▶ [What you will do]
The first line to keep is the one containing "1. 어떤 기능을 구현하고 싶은지"; restate it and all lines after it through the end of the material, word for word and nothing else.

▶ [Provided records]
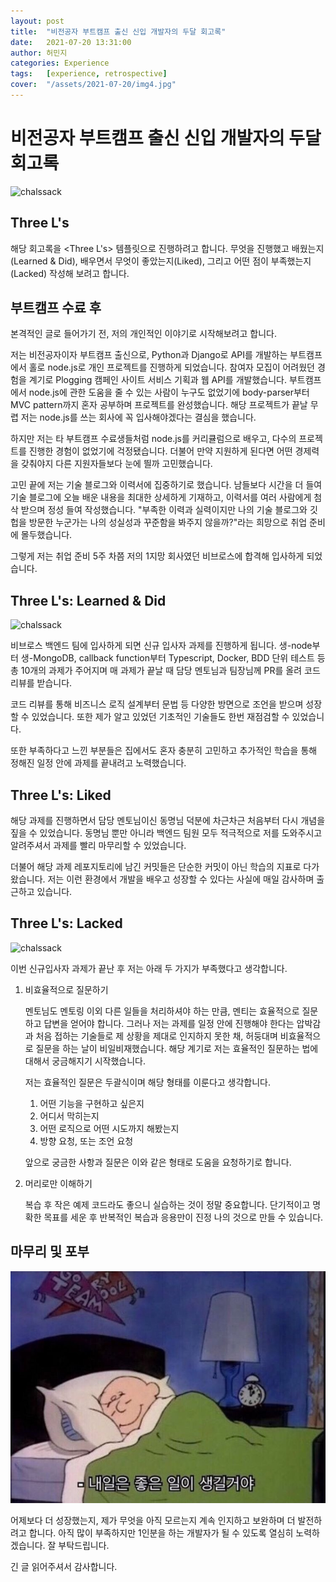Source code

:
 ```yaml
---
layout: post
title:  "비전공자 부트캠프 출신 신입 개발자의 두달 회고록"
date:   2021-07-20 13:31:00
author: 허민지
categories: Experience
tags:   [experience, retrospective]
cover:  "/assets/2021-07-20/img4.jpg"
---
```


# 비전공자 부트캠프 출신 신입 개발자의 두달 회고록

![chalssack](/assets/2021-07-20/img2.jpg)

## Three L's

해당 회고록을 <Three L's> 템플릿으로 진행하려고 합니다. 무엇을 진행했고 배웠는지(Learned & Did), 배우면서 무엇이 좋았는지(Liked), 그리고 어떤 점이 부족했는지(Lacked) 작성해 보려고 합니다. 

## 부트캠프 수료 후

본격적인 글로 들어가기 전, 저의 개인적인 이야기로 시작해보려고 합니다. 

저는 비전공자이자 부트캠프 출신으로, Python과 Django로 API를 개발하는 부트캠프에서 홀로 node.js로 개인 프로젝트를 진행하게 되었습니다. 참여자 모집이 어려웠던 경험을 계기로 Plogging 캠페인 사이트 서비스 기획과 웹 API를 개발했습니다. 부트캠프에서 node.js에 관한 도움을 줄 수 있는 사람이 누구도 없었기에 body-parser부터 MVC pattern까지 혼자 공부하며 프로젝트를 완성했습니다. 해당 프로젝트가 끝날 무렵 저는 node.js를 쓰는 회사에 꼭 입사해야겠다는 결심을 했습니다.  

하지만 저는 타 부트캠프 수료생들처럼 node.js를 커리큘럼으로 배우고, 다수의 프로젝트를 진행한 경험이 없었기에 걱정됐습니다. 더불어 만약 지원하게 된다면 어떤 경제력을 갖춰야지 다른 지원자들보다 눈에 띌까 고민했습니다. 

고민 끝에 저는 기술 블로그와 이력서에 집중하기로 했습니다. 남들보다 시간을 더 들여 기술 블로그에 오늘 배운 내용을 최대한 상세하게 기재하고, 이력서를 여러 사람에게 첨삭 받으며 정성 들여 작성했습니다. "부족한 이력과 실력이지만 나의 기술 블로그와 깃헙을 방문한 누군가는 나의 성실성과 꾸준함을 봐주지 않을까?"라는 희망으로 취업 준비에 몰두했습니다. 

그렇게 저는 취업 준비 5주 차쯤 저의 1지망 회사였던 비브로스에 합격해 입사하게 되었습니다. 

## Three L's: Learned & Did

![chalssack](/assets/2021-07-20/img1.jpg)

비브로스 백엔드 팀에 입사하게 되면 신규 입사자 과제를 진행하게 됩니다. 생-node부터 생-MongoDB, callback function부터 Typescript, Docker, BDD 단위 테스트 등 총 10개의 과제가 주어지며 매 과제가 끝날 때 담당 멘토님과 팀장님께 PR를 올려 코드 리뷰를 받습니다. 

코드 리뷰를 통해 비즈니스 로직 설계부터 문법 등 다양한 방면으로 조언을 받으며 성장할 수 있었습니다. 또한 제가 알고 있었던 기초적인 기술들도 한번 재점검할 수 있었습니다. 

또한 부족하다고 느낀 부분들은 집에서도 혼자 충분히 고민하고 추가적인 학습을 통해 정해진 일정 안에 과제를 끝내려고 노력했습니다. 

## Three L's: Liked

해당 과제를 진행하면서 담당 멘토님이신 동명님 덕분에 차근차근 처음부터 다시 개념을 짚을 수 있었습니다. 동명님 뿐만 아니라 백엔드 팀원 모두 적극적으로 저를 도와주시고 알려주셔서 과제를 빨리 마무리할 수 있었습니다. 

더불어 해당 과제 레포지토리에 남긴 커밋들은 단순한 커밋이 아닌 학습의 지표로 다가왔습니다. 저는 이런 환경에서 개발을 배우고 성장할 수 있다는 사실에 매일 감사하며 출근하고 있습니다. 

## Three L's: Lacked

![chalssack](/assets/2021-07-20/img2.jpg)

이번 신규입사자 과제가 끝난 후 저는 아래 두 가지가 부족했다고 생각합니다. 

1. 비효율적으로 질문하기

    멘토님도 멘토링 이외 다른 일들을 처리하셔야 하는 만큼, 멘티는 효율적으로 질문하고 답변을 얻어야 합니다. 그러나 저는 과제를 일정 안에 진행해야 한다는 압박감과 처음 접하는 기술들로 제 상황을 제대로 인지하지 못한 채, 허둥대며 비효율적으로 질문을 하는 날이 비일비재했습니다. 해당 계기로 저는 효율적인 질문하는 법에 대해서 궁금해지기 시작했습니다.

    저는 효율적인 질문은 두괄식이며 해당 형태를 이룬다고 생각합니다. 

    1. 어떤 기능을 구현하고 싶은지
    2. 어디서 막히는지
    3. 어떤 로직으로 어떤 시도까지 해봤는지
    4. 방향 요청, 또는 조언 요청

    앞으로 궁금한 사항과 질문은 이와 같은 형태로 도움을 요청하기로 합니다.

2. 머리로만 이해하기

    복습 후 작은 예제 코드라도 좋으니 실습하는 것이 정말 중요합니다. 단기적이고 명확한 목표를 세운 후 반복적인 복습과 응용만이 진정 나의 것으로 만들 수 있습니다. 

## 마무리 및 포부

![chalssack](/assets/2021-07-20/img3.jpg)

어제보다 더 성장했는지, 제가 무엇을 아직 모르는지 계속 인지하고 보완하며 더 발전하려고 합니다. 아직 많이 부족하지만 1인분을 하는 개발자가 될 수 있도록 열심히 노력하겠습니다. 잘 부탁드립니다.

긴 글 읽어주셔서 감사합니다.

▶ [Exercise response]
    1. 어떤 기능을 구현하고 싶은지
    2. 어디서 막히는지
    3. 어떤 로직으로 어떤 시도까지 해봤는지
    4. 방향 요청, 또는 조언 요청

    앞으로 궁금한 사항과 질문은 이와 같은 형태로 도움을 요청하기로 합니다.

2. 머리로만 이해하기

    복습 후 작은 예제 코드라도 좋으니 실습하는 것이 정말 중요합니다. 단기적이고 명확한 목표를 세운 후 반복적인 복습과 응용만이 진정 나의 것으로 만들 수 있습니다. 

## 마무리 및 포부

![chalssack](/assets/2021-07-20/img3.jpg)

어제보다 더 성장했는지, 제가 무엇을 아직 모르는지 계속 인지하고 보완하며 더 발전하려고 합니다. 아직 많이 부족하지만 1인분을 하는 개발자가 될 수 있도록 열심히 노력하겠습니다. 잘 부탁드립니다.

긴 글 읽어주셔서 감사합니다.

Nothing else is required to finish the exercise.